§ Work instructions
All lines in the material with the string "IsInPlaceActive" should be listed.

======== Information supplied

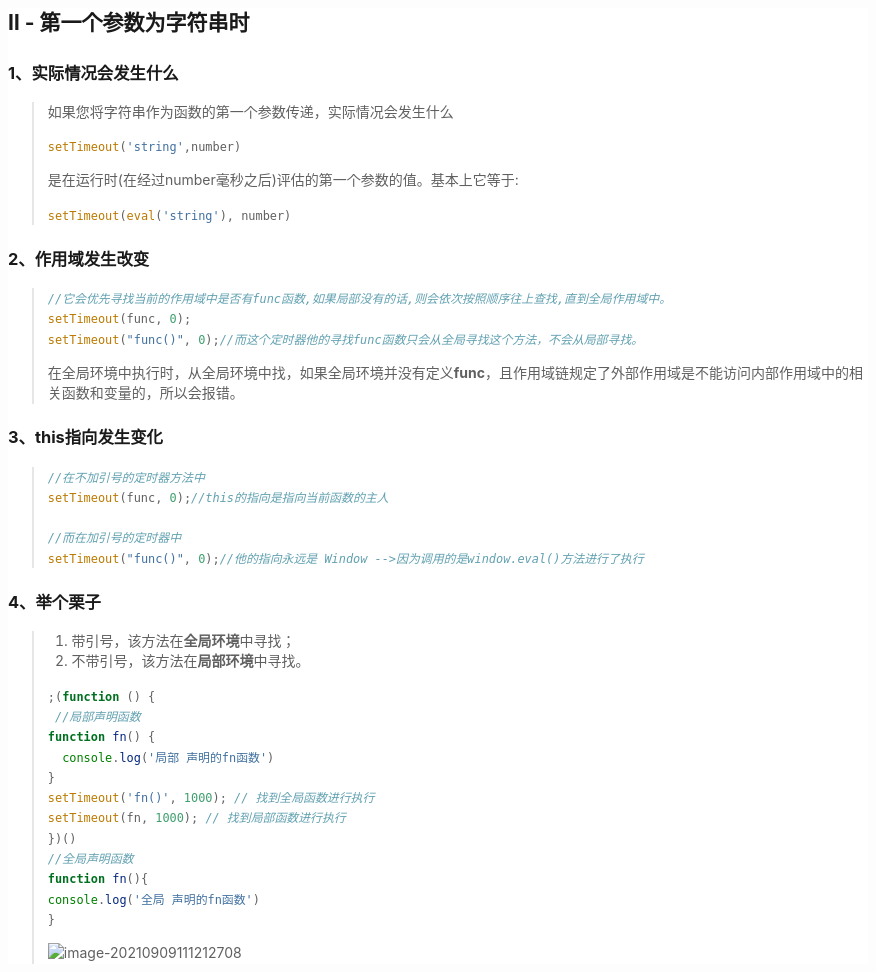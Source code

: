 ## Ⅱ - 第一个参数为字符串时

### 1、实际情况会发生什么

>如果您将字符串作为函数的第一个参数传递，实际情况会发生什么
>
>```js
>setTimeout('string',number)
>```
>
>是在运行时(在经过number毫秒之后)评估的第一个参数的值。基本上它等于:
>
>```js
>setTimeout(eval('string'), number)
>```

### 2、作用域发生改变

>```js
>//它会优先寻找当前的作用域中是否有func函数,如果局部没有的话,则会依次按照顺序往上查找,直到全局作用域中。
>setTimeout(func, 0); 　　　　　　
>setTimeout("func()", 0);//而这个定时器他的寻找func函数只会从全局寻找这个方法，不会从局部寻找。
>```
>
>在全局环境中执行时，从全局环境中找，如果全局环境并没有定义**func**，且作用域链规定了外部作用域是不能访问内部作用域中的相关函数和变量的，所以会报错。

### 3、this指向发生变化

>```javascript
>//在不加引号的定时器方法中
>setTimeout(func, 0);//this的指向是指向当前函数的主人
>
>//而在加引号的定时器中
>setTimeout("func()", 0);//他的指向永远是 Window -->因为调用的是window.eval()方法进行了执行
>```

### 4、举个栗子

>1. 带引号，该方法在**全局环境**中寻找；      
>2. 不带引号，该方法在**局部环境**中寻找。     
>
>```js
>;(function () {
>  //局部声明函数
> function fn() { 
>   console.log('局部 声明的fn函数')
> }
> setTimeout('fn()', 1000); // 找到全局函数进行执行
> setTimeout(fn, 1000); // 找到局部函数进行执行
>})()
>//全局声明函数
>function fn(){
>console.log('全局 声明的fn函数')
>}
>```
>
>![image-20210909111212708](https://xingqiu-tuchuang-1256524210.cos.ap-shanghai.myqcloud.com/2767/image-20210909111212708.png) 
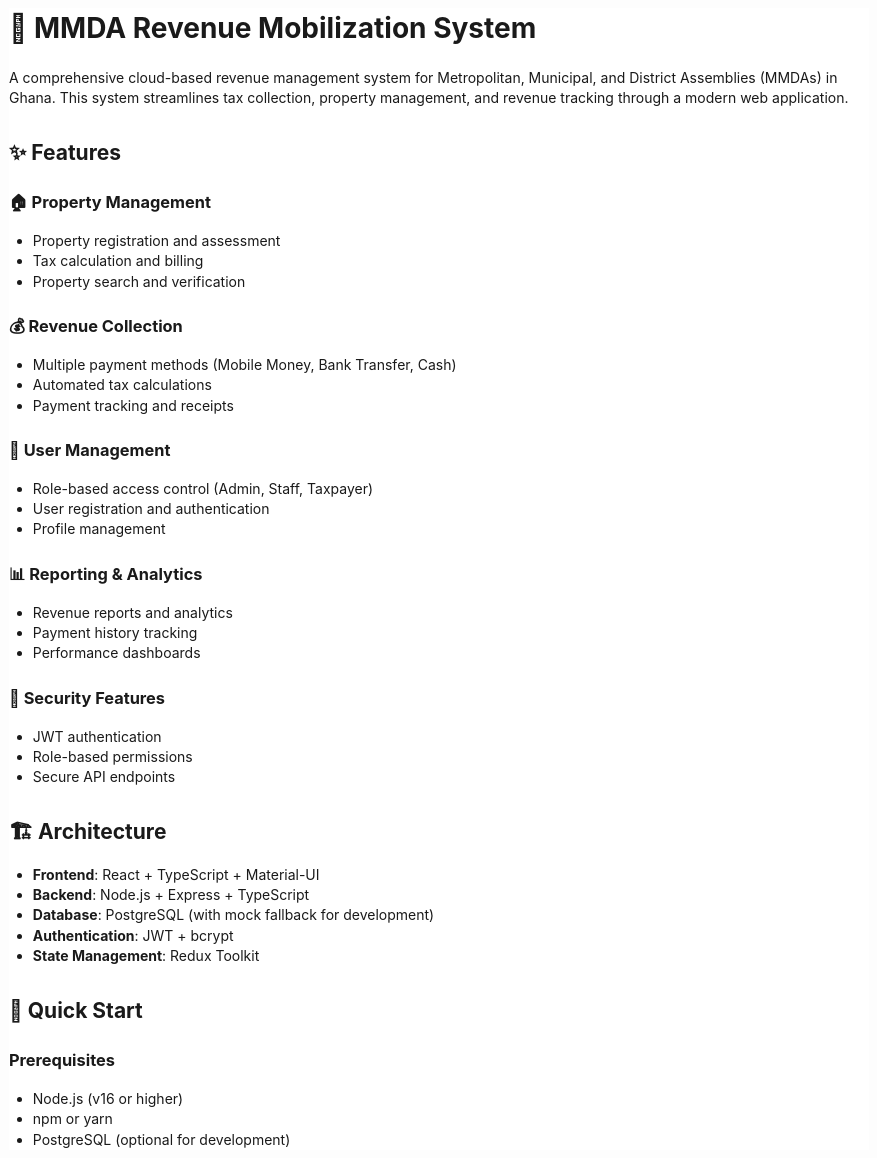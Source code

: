 # 🌟 MMDA Revenue Mobilization System

A comprehensive cloud-based revenue management system for Metropolitan, Municipal, and District Assemblies (MMDAs) in Ghana. This system streamlines tax collection, property management, and revenue tracking through a modern web application.

## ✨ Features

### 🏠 **Property Management**
- Property registration and assessment
- Tax calculation and billing
- Property search and verification

### 💰 **Revenue Collection**
- Multiple payment methods (Mobile Money, Bank Transfer, Cash)
- Automated tax calculations
- Payment tracking and receipts

### 👥 **User Management**
- Role-based access control (Admin, Staff, Taxpayer)
- User registration and authentication
- Profile management

### 📊 **Reporting & Analytics**
- Revenue reports and analytics
- Payment history tracking
- Performance dashboards

### 🔐 **Security Features**
- JWT authentication
- Role-based permissions
- Secure API endpoints

## 🏗️ Architecture

- **Frontend**: React + TypeScript + Material-UI
- **Backend**: Node.js + Express + TypeScript
- **Database**: PostgreSQL (with mock fallback for development)
- **Authentication**: JWT + bcrypt
- **State Management**: Redux Toolkit

## 🚀 Quick Start

### Prerequisites
- Node.js (v16 or higher)
- npm or yarn
- PostgreSQL (optional for development)
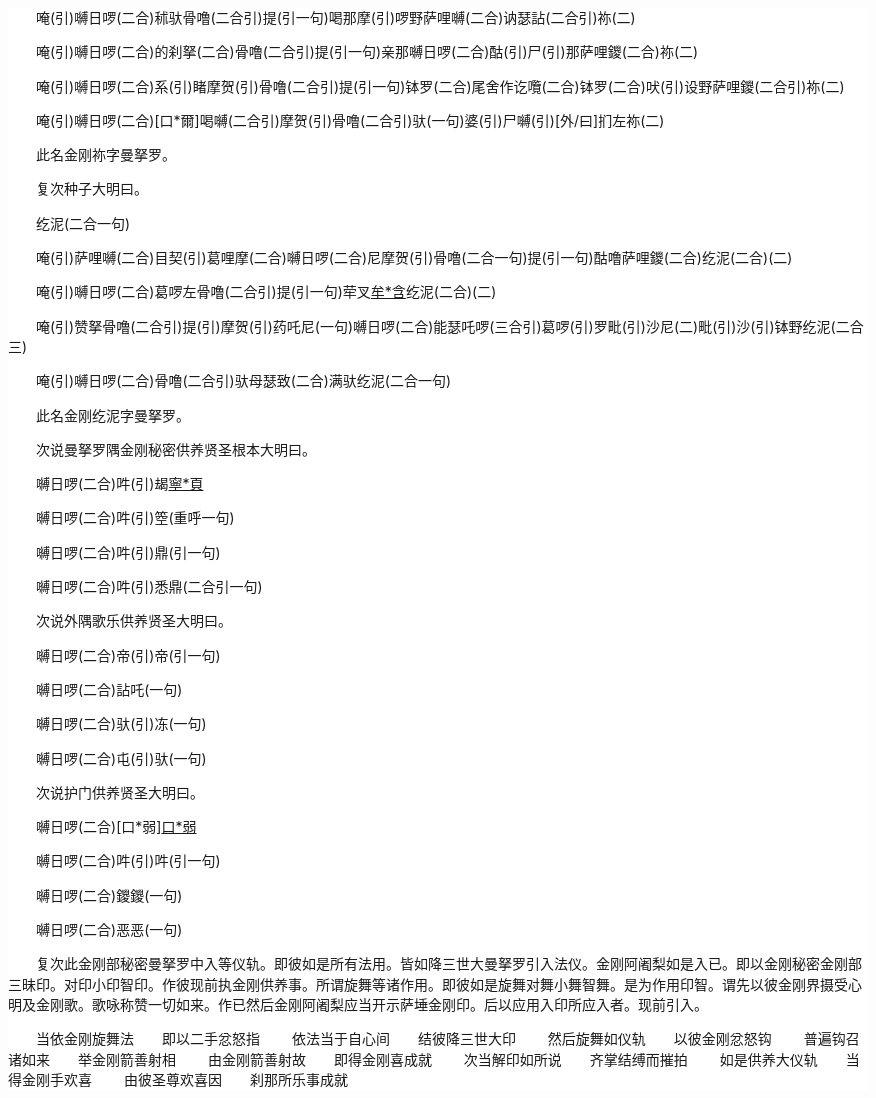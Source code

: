 　　唵(引)嚩日啰(二合)秫驮骨噜(二合引)提(引一句)喝那摩(引)啰野萨哩嚩(二合)讷瑟詀(二合引)祢(二)

　　唵(引)嚩日啰(二合)的刹拏(二合)骨噜(二合引)提(引一句)亲那嚩日啰(二合)酤(引)尸(引)那萨哩鑁(二合)祢(二)

　　唵(引)嚩日啰(二合)系(引)睹摩贺(引)骨噜(二合引)提(引一句)钵罗(二合)尾舍作讫囕(二合)钵罗(二合)吠(引)设野萨哩鑁(二合引)祢(二)

　　唵(引)嚩日啰(二合)[口*爾]喝嚩(二合引)摩贺(引)骨噜(二合引)驮(一句)婆(引)尸嚩(引)[外/曰]扪左祢(二)

　　此名金刚祢字曼拏罗。

　　复次种子大明曰。

　　纥泥(二合一句)

　　唵(引)萨哩嚩(二合)目契(引)葛哩摩(二合)嚩日啰(二合)尼摩贺(引)骨噜(二合一句)提(引一句)酤噜萨哩鑁(二合)纥泥(二合)(二)

　　唵(引)嚩日啰(二合)葛啰左骨噜(二合引)提(引一句)荦叉[牟*含](引)纥泥(二合)(二)

　　唵(引)赞拏骨噜(二合引)提(引)摩贺(引)药吒尼(一句)嚩日啰(二合)能瑟吒啰(三合引)葛啰(引)罗毗(引)沙尼(二)毗(引)沙(引)钵野纥泥(二合三)

　　唵(引)嚩日啰(二合)骨噜(二合引)驮母瑟致(二合)满驮纥泥(二合一句)

　　此名金刚纥泥字曼拏罗。

　　次说曼拏罗隅金刚秘密供养贤圣根本大明曰。

　　嚩日啰(二合)吽(引)朅[寧*頁](二合引一句)

　　嚩日啰(二合)吽(引)箜(重呼一句)

　　嚩日啰(二合)吽(引)鼎(引一句)

　　嚩日啰(二合)吽(引)悉鼎(二合引一句)

　　次说外隅歌乐供养贤圣大明曰。

　　嚩日啰(二合)帝(引)帝(引一句)

　　嚩日啰(二合)詀吒(一句)

　　嚩日啰(二合)驮(引)冻(一句)

　　嚩日啰(二合)屯(引)驮(一句)

　　次说护门供养贤圣大明曰。

　　嚩日啰(二合)[口*弱][口*弱](一句)

　　嚩日啰(二合)吽(引)吽(引一句)

　　嚩日啰(二合)鑁鑁(一句)

　　嚩日啰(二合)恶恶(一句)

　　复次此金刚部秘密曼拏罗中入等仪轨。即彼如是所有法用。皆如降三世大曼拏罗引入法仪。金刚阿阇梨如是入已。即以金刚秘密金刚部三昧印。对印小印智印。作彼现前执金刚供养事。所谓旋舞等诸作用。即彼如是旋舞对舞小舞智舞。是为作用印智。谓先以彼金刚界摄受心明及金刚歌。歌咏称赞一切如来。作已然后金刚阿阇梨应当开示萨埵金刚印。后以应用入印所应入者。现前引入。

　　当依金刚旋舞法　　即以二手忿怒指
　　依法当于自心间　　结彼降三世大印
　　然后旋舞如仪轨　　以彼金刚忿怒钩
　　普遍钩召诸如来　　举金刚箭善射相
　　由金刚箭善射故　　即得金刚喜成就
　　次当解印如所说　　齐掌结缚而摧拍
　　如是供养大仪轨　　当得金刚手欢喜
　　由彼圣尊欢喜因　　刹那所乐事成就
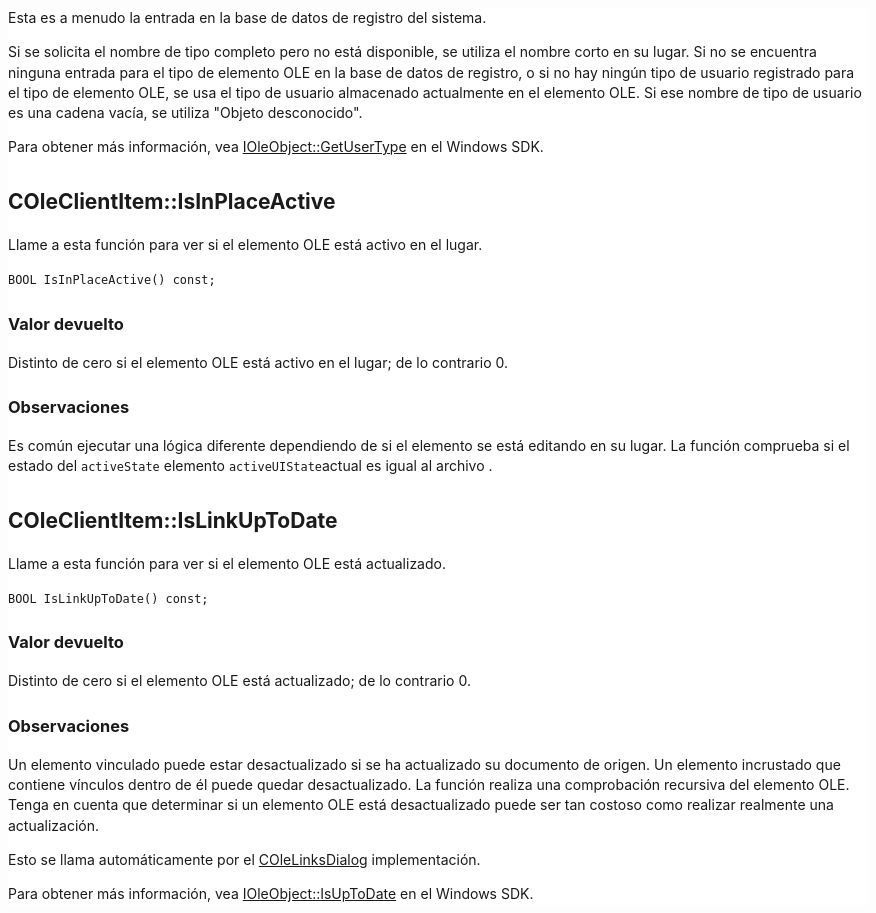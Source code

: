 Esta es a menudo la entrada en la base de datos de registro del sistema.

Si se solicita el nombre de tipo completo pero no está disponible, se utiliza el nombre corto en su lugar. Si no se encuentra ninguna entrada para el tipo de elemento OLE en la base de datos de registro, o si no hay ningún tipo de usuario registrado para el tipo de elemento OLE, se usa el tipo de usuario almacenado actualmente en el elemento OLE. Si ese nombre de tipo de usuario es una cadena vacía, se utiliza "Objeto desconocido".

Para obtener más información, vea [IOleObject::GetUserType](/windows/win32/api/oleidl/nf-oleidl-ioleobject-getusertype) en el Windows SDK.

## <a name="coleclientitemisinplaceactive"></a><a name="isinplaceactive"></a>COleClientItem::IsInPlaceActive

Llame a esta función para ver si el elemento OLE está activo en el lugar.

```
BOOL IsInPlaceActive() const;
```

### <a name="return-value"></a>Valor devuelto

Distinto de cero si el elemento OLE está activo en el lugar; de lo contrario 0.

### <a name="remarks"></a>Observaciones

Es común ejecutar una lógica diferente dependiendo de si el elemento se está editando en su lugar. La función comprueba si el estado del `activeState` elemento `activeUIState`actual es igual al archivo .

## <a name="coleclientitemislinkuptodate"></a><a name="islinkuptodate"></a>COleClientItem::IsLinkUpToDate

Llame a esta función para ver si el elemento OLE está actualizado.

```
BOOL IsLinkUpToDate() const;
```

### <a name="return-value"></a>Valor devuelto

Distinto de cero si el elemento OLE está actualizado; de lo contrario 0.

### <a name="remarks"></a>Observaciones

Un elemento vinculado puede estar desactualizado si se ha actualizado su documento de origen. Un elemento incrustado que contiene vínculos dentro de él puede quedar desactualizado. La función realiza una comprobación recursiva del elemento OLE. Tenga en cuenta que determinar si un elemento OLE está desactualizado puede ser tan costoso como realizar realmente una actualización.

Esto se llama automáticamente por el [COleLinksDialog](../../mfc/reference/colelinksdialog-class.md) implementación.

Para obtener más información, vea [IOleObject::IsUpToDate](/windows/win32/api/oleidl/nf-oleidl-ioleobject-isuptodate) en el Windows SDK.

================

§ Solution below
## <a name="coleclientitemisinplaceactive"></a><a name="isinplaceactive"></a>COleClientItem::IsInPlaceActive
BOOL IsInPlaceActive() const;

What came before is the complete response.